| Assignment |
Every line holding the string "single" is to be copied from the entries below.

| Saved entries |
_____
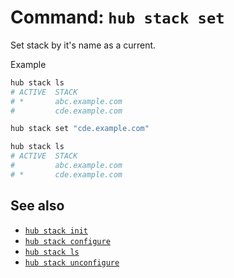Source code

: # Command: `hub stack set`

Set stack by it's name as a current.

Example

```bash
hub stack ls
# ACTIVE  STACK
# *       abc.example.com
#         cde.example.com

hub stack set "cde.example.com"

hub stack ls
# ACTIVE  STACK
#         abc.example.com
# *       cde.example.com
```

## See also

* [`hub stack init`](hub-stack-init.md)
* [`hub stack configure`](hub-stack-configure.md)
* [`hub stack ls`](hub-stack-ls.md)
* [`hub stack unconfigure`](hub-stack-unconfigure.md)
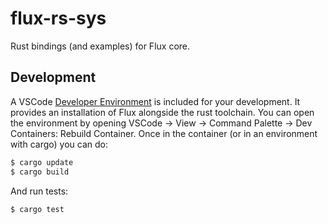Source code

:# flux-rs-sys

Rust bindings (and examples) for Flux core.

## Development

A VSCode [Developer Environment](https://code.visualstudio.com/learn/develop-cloud/overview)
is included for your development. It provides an installation of Flux alongside the rust toolchain.
You can open the environment by opening VSCode -> View -> Command Palette -> Dev Containers: Rebuild Container.
Once in the container (or in an environment with cargo) you can do:

```bash
$ cargo update
$ cargo build
```

And run tests:

```bash
$ cargo test
```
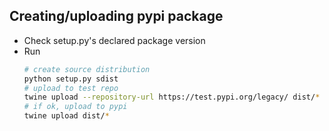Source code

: ## Creating/uploading pypi package

- Check setup.py's declared package version
- Run
    ```bash
    # create source distribution
    python setup.py sdist
    # upload to test repo
    twine upload --repository-url https://test.pypi.org/legacy/ dist/*
    # if ok, upload to pypi
    twine upload dist/*
    ```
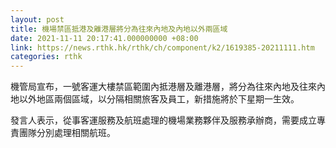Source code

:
 ```yaml
---
layout: post
title: 機場禁區抵港及離港層將分為往來內地及內地以外兩區域
date: 2021-11-11 20:17:41.000000000 +08:00
link: https://news.rthk.hk/rthk/ch/component/k2/1619385-20211111.htm
categories: rthk
---
```


機管局宣布，一號客運大樓禁區範圍內抵港層及離港層，將分為往來內地及往來內地以外地區兩個區域，以分隔相關旅客及員工，新措施將於下星期一生效。

發言人表示，從事客運服務及航班處理的機場業務夥伴及服務承辦商，需要成立專責團隊分別處理相關航班。
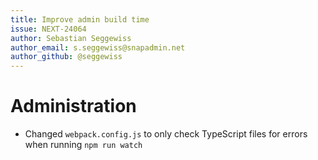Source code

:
 ```yaml
---
title: Improve admin build time
issue: NEXT-24064
author: Sebastian Seggewiss
author_email: s.seggewiss@snapadmin.net
author_github: @seggewiss
---
```

# Administration
* Changed `webpack.config.js` to only check TypeScript files for errors when running `npm run watch`
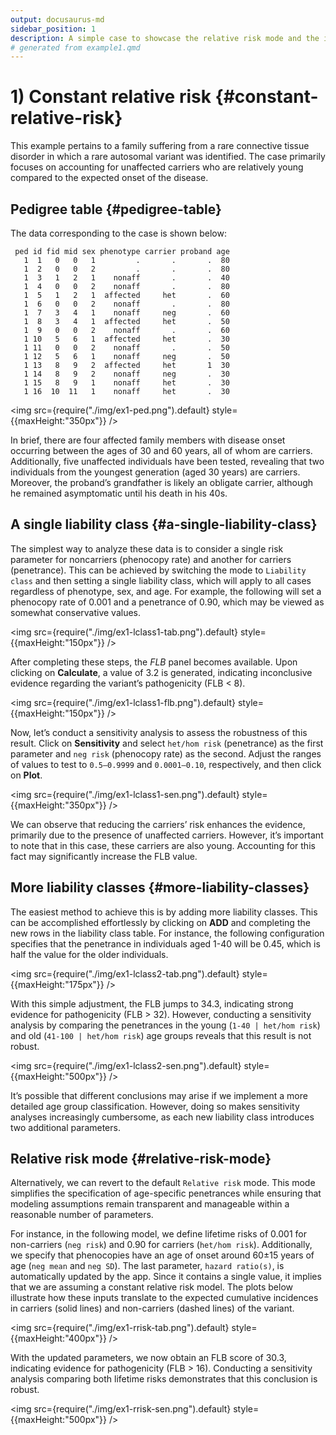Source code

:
 ```yaml
---
output: docusaurus-md
sidebar_position: 1
description: A simple case to showcase the relative risk mode and the importance of accounting for age of onset.
# generated from example1.qmd
---
```


# 1) Constant relative risk {#constant-relative-risk}

This example pertains to a family suffering from a rare connective
tissue disorder in which a rare autosomal variant was identified. The
case primarily focuses on accounting for unaffected carriers who are
relatively young compared to the expected onset of the disease.

## Pedigree table {#pedigree-table}

The data corresponding to the case is shown below:

``` text
 ped id fid mid sex phenotype carrier proband age
   1  1   0   0   1         .       .       .  80
   1  2   0   0   2         .       .       .  80
   1  3   1   2   1    nonaff       .       .  40
   1  4   0   0   2    nonaff       .       .  80
   1  5   1   2   1  affected     het       .  60
   1  6   0   0   2    nonaff       .       .  80
   1  7   3   4   1    nonaff     neg       .  60
   1  8   3   4   1  affected     het       .  50
   1  9   0   0   2    nonaff       .       .  60
   1 10   5   6   1  affected     het       .  30
   1 11   0   0   2    nonaff       .       .  50
   1 12   5   6   1    nonaff     neg       .  50
   1 13   8   9   2  affected     het       1  30
   1 14   8   9   2    nonaff     neg       .  30
   1 15   8   9   1    nonaff     het       .  30
   1 16  10  11   1    nonaff     het       .  30
```

<img src={require("./img/ex1-ped.png").default} style={{maxHeight:"350px"}} />

In brief, there are four affected family members with disease onset
occurring between the ages of 30 and 60 years, all of whom are carriers.
Additionally, five unaffected individuals have been tested, revealing
that two individuals from the youngest generation (aged 30 years) are
carriers. Moreover, the proband’s grandfather is likely an obligate
carrier, although he remained asymptomatic until his death in his 40s.

## A single liability class {#a-single-liability-class}

The simplest way to analyze these data is to consider a single risk
parameter for noncarriers (phenocopy rate) and another for carriers
(penetrance). This can be achieved by switching the mode to
`Liability class` and then setting a single liability class, which will
apply to all cases regardless of phenotype, sex, and age. For example,
the following will set a phenocopy rate of 0.001 and a penetrance of
0.90, which may be viewed as somewhat conservative values.

<img src={require("./img/ex1-lclass1-tab.png").default} style={{maxHeight:"150px"}} />

After completing these steps, the *FLB* panel becomes available. Upon
clicking on **Calculate**, a value of 3.2 is generated, indicating
inconclusive evidence regarding the variant’s pathogenicity (FLB \< 8).

<img src={require("./img/ex1-lclass1-flb.png").default} style={{maxHeight:"150px"}} />

Now, let’s conduct a sensitivity analysis to assess the robustness of
this result. Click on **Sensitivity** and select `het/hom risk`
(penetrance) as the first parameter and `neg risk` (phenocopy rate) as
the second. Adjust the ranges of values to test to `0.5–0.9999` and
`0.0001–0.10`, respectively, and then click on **Plot**.

<img src={require("./img/ex1-lclass1-sen.png").default} style={{maxHeight:"350px"}} />

We can observe that reducing the carriers’ risk enhances the evidence,
primarily due to the presence of unaffected carriers. However, it’s
important to note that in this case, these carriers are also young.
Accounting for this fact may significantly increase the FLB value.

## More liability classes {#more-liability-classes}

The easiest method to achieve this is by adding more liability classes.
This can be accomplished effortlessly by clicking on **ADD** and
completing the new rows in the liability class table. For instance, the
following configuration specifies that the penetrance in individuals
aged 1-40 will be 0.45, which is half the value for the older
individuals.

<img src={require("./img/ex1-lclass2-tab.png").default} style={{maxHeight:"175px"}} />

With this simple adjustment, the FLB jumps to 34.3, indicating strong
evidence for pathogenicity (FLB \> 32). However, conducting a
sensitivity analysis by comparing the penetrances in the young
(`1-40 | het/hom risk`) and old (`41-100 | het/hom risk`) age groups
reveals that this result is not robust.

<img src={require("./img/ex1-lclass2-sen.png").default} style={{maxHeight:"500px"}} />

It’s possible that different conclusions may arise if we implement a
more detailed age group classification. However, doing so makes
sensitivity analyses increasingly cumbersome, as each new liability
class introduces two additional parameters.

## Relative risk mode {#relative-risk-mode}

Alternatively, we can revert to the default `Relative risk` mode. This
mode simplifies the specification of age-specific penetrances while
ensuring that modeling assumptions remain transparent and manageable
within a reasonable number of parameters.

For instance, in the following model, we define lifetime risks of 0.001
for non-carriers (`neg risk`) and 0.90 for carriers (`het/hom risk`).
Additionally, we specify that phenocopies have an age of onset around
60±15 years of age (`neg mean` and `neg SD`). The last parameter,
`hazard ratio(s)`, is automatically updated by the app. Since it
contains a single value, it implies that we are assuming a constant
relative risk model. The plots below illustrate how these inputs
translate to the expected cumulative incidences in carriers (solid
lines) and non-carriers (dashed lines) of the variant.

<img src={require("./img/ex1-rrisk-tab.png").default} style={{maxHeight:"400px"}} />

With the updated parameters, we now obtain an FLB score of 30.3,
indicating evidence for pathogenicity (FLB \> 16). Conducting a
sensitivity analysis comparing both lifetime risks demonstrates that
this conclusion is robust.

<img src={require("./img/ex1-rrisk-sen.png").default} style={{maxHeight:"500px"}} />

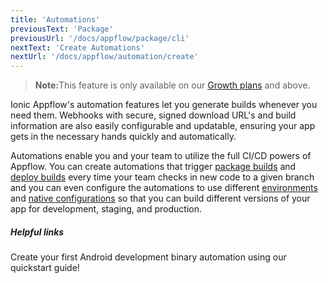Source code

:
 ```yaml
---
title: 'Automations'
previousText: 'Package'
previousUrl: '/docs/appflow/package/cli'
nextText: 'Create Automations'
nextUrl: '/docs/appflow/automation/create'
---
```


<blockquote>
  <p><b>Note:</b>This feature is only available on our <a href="/pricing">Growth plans</a> and above.</p>
</blockquote>

Ionic Appflow's automation features let you generate builds whenever you need them. Webhooks with secure, signed download URL's and build information are also easily configurable and updatable, ensuring your app gets in the necessary hands quickly and automatically.

Automations enable you and your team to utilize the full CI/CD powers of Appflow. You can create automations
that trigger [package builds](/docs/appflow/package/builds) and [deploy builds](/docs/appflow/deploy/builds)
every time your team checks in new code to a given branch and you can even configure the automations to use different
[environments](/docs/appflow/automation/environments#custom-environments) and [native configurations](/docs/appflow/package/native-configs)
so that you can build different versions of your app for development, staging, and production.

##### Helpful links

<docs-cards class="max-measure">
  <docs-card header="Create an Automation" href="/docs/appflow/quickstart/automation" icon="/docs/assets/icons/guide-quickstart-icon.png">
    <p>Create your first Android development binary automation using our quickstart guide!</p>
  </docs-card>
</docs-cards>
_____
| Result of this task |
## A single liability class {#a-single-liability-class}
The simplest way to analyze these data is to consider a single risk
`Liability class` and then setting a single liability class, which will
contains a single value, it implies that we are assuming a constant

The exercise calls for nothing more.